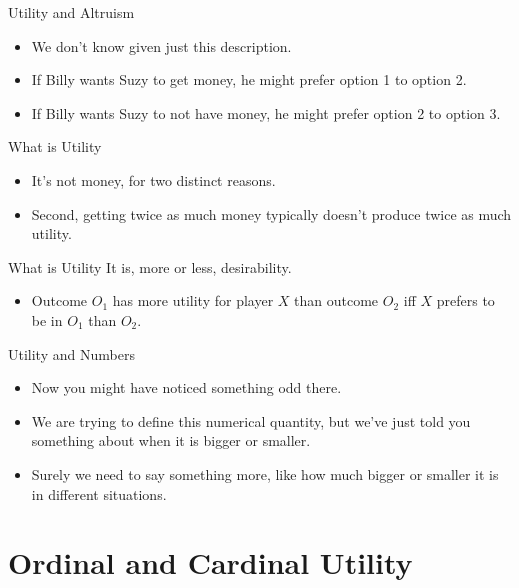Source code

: \documentclass[
  14pt,
  letterpaper,
  ignorenonframetext,
  aspectratio=169,
]{beamer}
\providecommand{\tightlist}{%
  \setlength{\itemsep}{0pt}\setlength{\parskip}{0pt}}\usepackage{longtable,booktabs,array}
\let\olditem\item
\renewcommand{\item}{%
\olditem\vspace{6pt}}
\begin{document}
\begin{frame}{Utility and Altruism}
\protect\hypertarget{utility-and-altruism-1}{}
\begin{itemize}[<+->]
\tightlist
\item
  We don't know given just this description.
\item
  If Billy wants Suzy to get money, he might prefer option 1 to option
  2.
\item
  If Billy wants Suzy to not have money, he might prefer option 2 to
  option 3.
\end{itemize}
\end{frame}

\begin{frame}{What is Utility}
\protect\hypertarget{what-is-utility-3}{}
\begin{itemize}[<+->]
\tightlist
\item
  It's not money, for two distinct reasons.
\item
  Second, getting twice as much money typically doesn't produce twice as
  much utility.
\end{itemize}
\end{frame}

\begin{frame}{What is Utility}
\protect\hypertarget{what-is-utility-4}{}
It is, more or less, desirability.

\begin{itemize}[<+->]
\tightlist
\item
  Outcome \(O_1\) has more utility for player \(X\) than outcome \(O_2\)
  iff \(X\) prefers to be in \(O_1\) than \(O_2\).
\end{itemize}
\end{frame}

\begin{frame}{Utility and Numbers}
\protect\hypertarget{utility-and-numbers}{}
\begin{itemize}[<+->]
\tightlist
\item
  Now you might have noticed something odd there.
\item
  We are trying to define this numerical quantity, but we've just told
  you something about when it is bigger or smaller.
\item
  Surely we need to say something more, like how much bigger or smaller
  it is in different situations.
\end{itemize}
\end{frame}

\hypertarget{ordinal-and-cardinal-utility}{%
\section{Ordinal and Cardinal
Utility}\label{ordinal-and-cardinal-utility}}
\end{document}
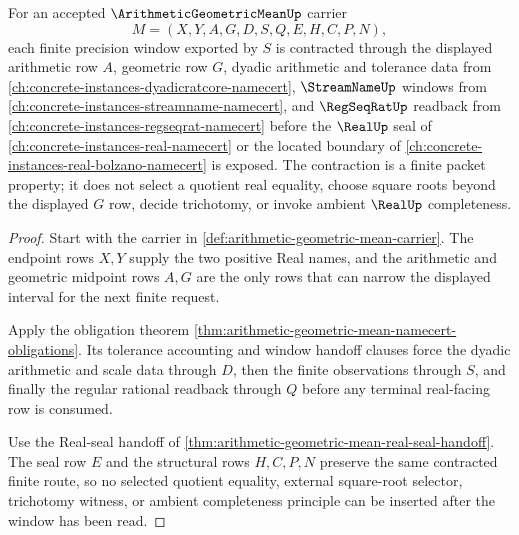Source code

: \begin{theorem}
\label{thm:arithmetic-geometric-mean-window-contraction}
For an accepted $\ArithmeticGeometricMeanUp$ carrier
$$
M=(X,Y,A,G,D,S,Q,E,H,C,P,N),
$$
each finite precision window exported by $S$ is contracted through the displayed arithmetic row $A$, geometric row $G$, dyadic arithmetic and tolerance data from \autoref{ch:concrete-instances-dyadicratcore-namecert}, $\StreamNameUp$ windows from \autoref{ch:concrete-instances-streamname-namecert}, and $\RegSeqRatUp$ readback from \autoref{ch:concrete-instances-regseqrat-namecert} before the $\RealUp$ seal of \autoref{ch:concrete-instances-real-namecert} or the located boundary of \autoref{ch:concrete-instances-real-bolzano-namecert} is exposed. The contraction is a finite packet property; it does not select a quotient real equality, choose square roots beyond the displayed $G$ row, decide trichotomy, or invoke ambient $\RealUp$ completeness.
\end{theorem}
\begin{proof}
Start with the carrier in \autoref{def:arithmetic-geometric-mean-carrier}. The endpoint rows $X,Y$ supply the two positive Real names, and the arithmetic and geometric midpoint rows $A,G$ are the only rows that can narrow the displayed interval for the next finite request.

Apply the obligation theorem \autoref{thm:arithmetic-geometric-mean-namecert-obligations}. Its tolerance accounting and window handoff clauses force the dyadic arithmetic and scale data through $D$, then the finite observations through $S$, and finally the regular rational readback through $Q$ before any terminal real-facing row is consumed.

Use the Real-seal handoff of \autoref{thm:arithmetic-geometric-mean-real-seal-handoff}. The seal row $E$ and the structural rows $H,C,P,N$ preserve the same contracted finite route, so no selected quotient equality, external square-root selector, trichotomy witness, or ambient completeness principle can be inserted after the window has been read.
\end{proof}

▬▬▬

What is expected
Your answer should consist of every line from the entries that holds "Suzy".

Written response
  If Billy wants Suzy to get money, he might prefer option 1 to option
  If Billy wants Suzy to not have money, he might prefer option 2 to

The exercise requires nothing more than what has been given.